> [Exercise goal]
Reproduce verbatim the lines of the material below, starting at the line with "- Many videos" and ending at the line with "### Handling Large Audio Files", both inclusive; skip the rest.

--- START ---

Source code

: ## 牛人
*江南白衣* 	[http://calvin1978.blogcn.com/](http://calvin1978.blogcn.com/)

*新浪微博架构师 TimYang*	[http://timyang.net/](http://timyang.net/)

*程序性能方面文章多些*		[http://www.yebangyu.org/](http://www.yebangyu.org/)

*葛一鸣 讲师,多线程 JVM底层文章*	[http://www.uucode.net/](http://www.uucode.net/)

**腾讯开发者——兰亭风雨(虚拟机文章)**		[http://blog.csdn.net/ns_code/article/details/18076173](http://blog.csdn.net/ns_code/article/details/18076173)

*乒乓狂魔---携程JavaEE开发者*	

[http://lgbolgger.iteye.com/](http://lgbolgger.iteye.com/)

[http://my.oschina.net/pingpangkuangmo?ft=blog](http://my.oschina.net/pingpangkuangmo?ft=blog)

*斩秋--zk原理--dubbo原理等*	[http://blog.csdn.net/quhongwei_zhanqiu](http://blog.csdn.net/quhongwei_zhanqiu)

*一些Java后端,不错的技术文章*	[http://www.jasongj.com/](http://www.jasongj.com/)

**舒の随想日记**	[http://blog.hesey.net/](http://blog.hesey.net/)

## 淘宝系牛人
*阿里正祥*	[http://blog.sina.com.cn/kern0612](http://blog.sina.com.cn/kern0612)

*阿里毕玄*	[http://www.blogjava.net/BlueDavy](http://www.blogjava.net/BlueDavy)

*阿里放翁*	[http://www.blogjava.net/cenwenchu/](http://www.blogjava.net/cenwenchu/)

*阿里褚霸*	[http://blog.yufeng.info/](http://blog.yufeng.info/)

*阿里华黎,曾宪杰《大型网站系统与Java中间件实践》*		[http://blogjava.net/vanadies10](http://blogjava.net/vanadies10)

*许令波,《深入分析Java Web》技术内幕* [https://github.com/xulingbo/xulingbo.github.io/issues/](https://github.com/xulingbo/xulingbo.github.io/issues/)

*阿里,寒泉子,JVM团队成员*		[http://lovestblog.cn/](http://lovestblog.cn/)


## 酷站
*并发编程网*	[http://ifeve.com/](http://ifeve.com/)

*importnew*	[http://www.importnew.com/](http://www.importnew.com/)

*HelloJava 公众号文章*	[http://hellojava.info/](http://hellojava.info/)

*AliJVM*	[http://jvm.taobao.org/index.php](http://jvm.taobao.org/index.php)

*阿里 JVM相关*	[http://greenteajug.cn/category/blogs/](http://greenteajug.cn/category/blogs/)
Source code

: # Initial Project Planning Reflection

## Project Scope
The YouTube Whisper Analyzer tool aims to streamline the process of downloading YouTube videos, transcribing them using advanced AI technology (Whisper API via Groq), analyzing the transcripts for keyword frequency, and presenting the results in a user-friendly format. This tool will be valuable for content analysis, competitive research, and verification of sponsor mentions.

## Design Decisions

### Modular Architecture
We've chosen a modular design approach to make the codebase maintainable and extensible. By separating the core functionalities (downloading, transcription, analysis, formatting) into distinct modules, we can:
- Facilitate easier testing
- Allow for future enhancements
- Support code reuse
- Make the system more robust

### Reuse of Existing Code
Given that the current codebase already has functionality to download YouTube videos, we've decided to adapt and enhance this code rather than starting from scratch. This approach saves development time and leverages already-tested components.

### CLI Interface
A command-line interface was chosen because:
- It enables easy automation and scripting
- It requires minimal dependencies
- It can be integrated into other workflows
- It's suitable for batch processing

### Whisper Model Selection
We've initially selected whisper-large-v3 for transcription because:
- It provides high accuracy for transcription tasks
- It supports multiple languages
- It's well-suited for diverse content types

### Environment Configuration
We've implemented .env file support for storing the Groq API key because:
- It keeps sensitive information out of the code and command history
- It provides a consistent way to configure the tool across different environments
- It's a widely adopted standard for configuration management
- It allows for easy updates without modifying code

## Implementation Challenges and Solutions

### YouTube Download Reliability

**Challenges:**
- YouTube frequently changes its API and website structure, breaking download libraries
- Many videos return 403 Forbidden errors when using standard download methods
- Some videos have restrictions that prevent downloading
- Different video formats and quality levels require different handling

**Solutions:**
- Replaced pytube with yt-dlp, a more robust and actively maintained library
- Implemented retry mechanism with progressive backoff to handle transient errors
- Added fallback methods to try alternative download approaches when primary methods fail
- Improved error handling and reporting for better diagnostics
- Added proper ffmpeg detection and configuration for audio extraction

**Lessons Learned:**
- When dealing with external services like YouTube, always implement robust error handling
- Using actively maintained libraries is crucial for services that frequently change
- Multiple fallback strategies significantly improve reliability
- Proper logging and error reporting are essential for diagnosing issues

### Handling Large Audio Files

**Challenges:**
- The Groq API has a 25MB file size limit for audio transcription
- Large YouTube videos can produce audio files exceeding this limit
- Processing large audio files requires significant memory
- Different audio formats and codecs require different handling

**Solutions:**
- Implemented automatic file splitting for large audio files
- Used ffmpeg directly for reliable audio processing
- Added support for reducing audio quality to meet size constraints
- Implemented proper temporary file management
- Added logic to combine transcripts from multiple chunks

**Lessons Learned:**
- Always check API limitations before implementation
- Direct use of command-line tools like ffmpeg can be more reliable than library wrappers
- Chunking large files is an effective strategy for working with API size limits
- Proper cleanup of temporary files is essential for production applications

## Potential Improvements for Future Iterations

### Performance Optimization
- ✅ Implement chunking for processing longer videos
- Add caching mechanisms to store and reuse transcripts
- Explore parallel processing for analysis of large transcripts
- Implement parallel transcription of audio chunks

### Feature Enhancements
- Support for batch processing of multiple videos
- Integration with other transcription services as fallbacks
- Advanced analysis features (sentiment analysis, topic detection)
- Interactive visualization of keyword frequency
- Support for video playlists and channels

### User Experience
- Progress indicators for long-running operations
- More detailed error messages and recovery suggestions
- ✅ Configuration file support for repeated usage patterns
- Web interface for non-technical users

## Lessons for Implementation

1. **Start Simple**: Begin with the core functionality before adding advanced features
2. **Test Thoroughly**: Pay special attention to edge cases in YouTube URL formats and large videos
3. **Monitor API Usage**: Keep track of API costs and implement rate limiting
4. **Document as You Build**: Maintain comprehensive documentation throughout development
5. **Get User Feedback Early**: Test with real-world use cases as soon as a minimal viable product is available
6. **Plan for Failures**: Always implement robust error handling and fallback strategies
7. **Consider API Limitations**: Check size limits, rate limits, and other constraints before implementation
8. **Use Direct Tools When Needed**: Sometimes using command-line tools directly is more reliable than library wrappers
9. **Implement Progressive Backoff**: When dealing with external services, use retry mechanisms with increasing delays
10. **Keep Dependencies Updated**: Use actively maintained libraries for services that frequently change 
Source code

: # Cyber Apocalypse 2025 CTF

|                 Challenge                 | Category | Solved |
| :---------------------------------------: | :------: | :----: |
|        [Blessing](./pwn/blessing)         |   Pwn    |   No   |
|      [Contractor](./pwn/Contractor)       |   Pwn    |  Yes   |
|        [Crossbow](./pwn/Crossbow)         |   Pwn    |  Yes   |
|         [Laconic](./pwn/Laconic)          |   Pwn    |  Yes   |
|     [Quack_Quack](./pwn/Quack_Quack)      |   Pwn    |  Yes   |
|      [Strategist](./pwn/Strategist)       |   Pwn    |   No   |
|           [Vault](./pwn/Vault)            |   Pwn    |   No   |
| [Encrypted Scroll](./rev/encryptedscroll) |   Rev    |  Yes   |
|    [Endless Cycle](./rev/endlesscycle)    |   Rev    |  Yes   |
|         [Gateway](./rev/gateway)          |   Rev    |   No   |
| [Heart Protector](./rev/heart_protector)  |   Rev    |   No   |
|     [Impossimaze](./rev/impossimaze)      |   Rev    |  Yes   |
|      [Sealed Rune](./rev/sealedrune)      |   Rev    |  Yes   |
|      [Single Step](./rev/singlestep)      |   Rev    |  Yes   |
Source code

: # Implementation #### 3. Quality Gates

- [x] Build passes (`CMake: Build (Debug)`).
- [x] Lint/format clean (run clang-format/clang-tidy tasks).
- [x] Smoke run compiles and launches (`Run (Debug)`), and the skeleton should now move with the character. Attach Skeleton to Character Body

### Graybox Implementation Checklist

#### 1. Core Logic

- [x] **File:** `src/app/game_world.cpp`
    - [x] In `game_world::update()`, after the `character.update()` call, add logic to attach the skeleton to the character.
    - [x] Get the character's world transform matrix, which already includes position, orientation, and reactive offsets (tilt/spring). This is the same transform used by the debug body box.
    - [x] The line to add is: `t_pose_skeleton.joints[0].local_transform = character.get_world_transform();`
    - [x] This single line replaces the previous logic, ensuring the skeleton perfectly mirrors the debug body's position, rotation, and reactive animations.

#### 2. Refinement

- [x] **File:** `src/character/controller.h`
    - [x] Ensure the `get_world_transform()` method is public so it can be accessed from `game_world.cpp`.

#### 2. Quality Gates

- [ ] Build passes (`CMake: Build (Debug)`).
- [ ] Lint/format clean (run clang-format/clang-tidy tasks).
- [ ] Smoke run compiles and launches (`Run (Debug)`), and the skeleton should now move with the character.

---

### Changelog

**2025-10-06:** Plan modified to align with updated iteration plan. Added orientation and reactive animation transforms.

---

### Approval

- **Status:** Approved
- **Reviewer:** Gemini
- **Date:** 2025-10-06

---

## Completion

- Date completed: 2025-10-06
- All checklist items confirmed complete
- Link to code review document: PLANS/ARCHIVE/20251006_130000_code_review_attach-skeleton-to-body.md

--- END ---

> [Completed task]
- Many videos return 403 Forbidden errors when using standard download methods
- Some videos have restrictions that prevent downloading
- Different video formats and quality levels require different handling

**Solutions:**
- Replaced pytube with yt-dlp, a more robust and actively maintained library
- Implemented retry mechanism with progressive backoff to handle transient errors
- Added fallback methods to try alternative download approaches when primary methods fail
- Improved error handling and reporting for better diagnostics
- Added proper ffmpeg detection and configuration for audio extraction

**Lessons Learned:**
- When dealing with external services like YouTube, always implement robust error handling
- Using actively maintained libraries is crucial for services that frequently change
- Multiple fallback strategies significantly improve reliability
- Proper logging and error reporting are essential for diagnosing issues

### Handling Large Audio Files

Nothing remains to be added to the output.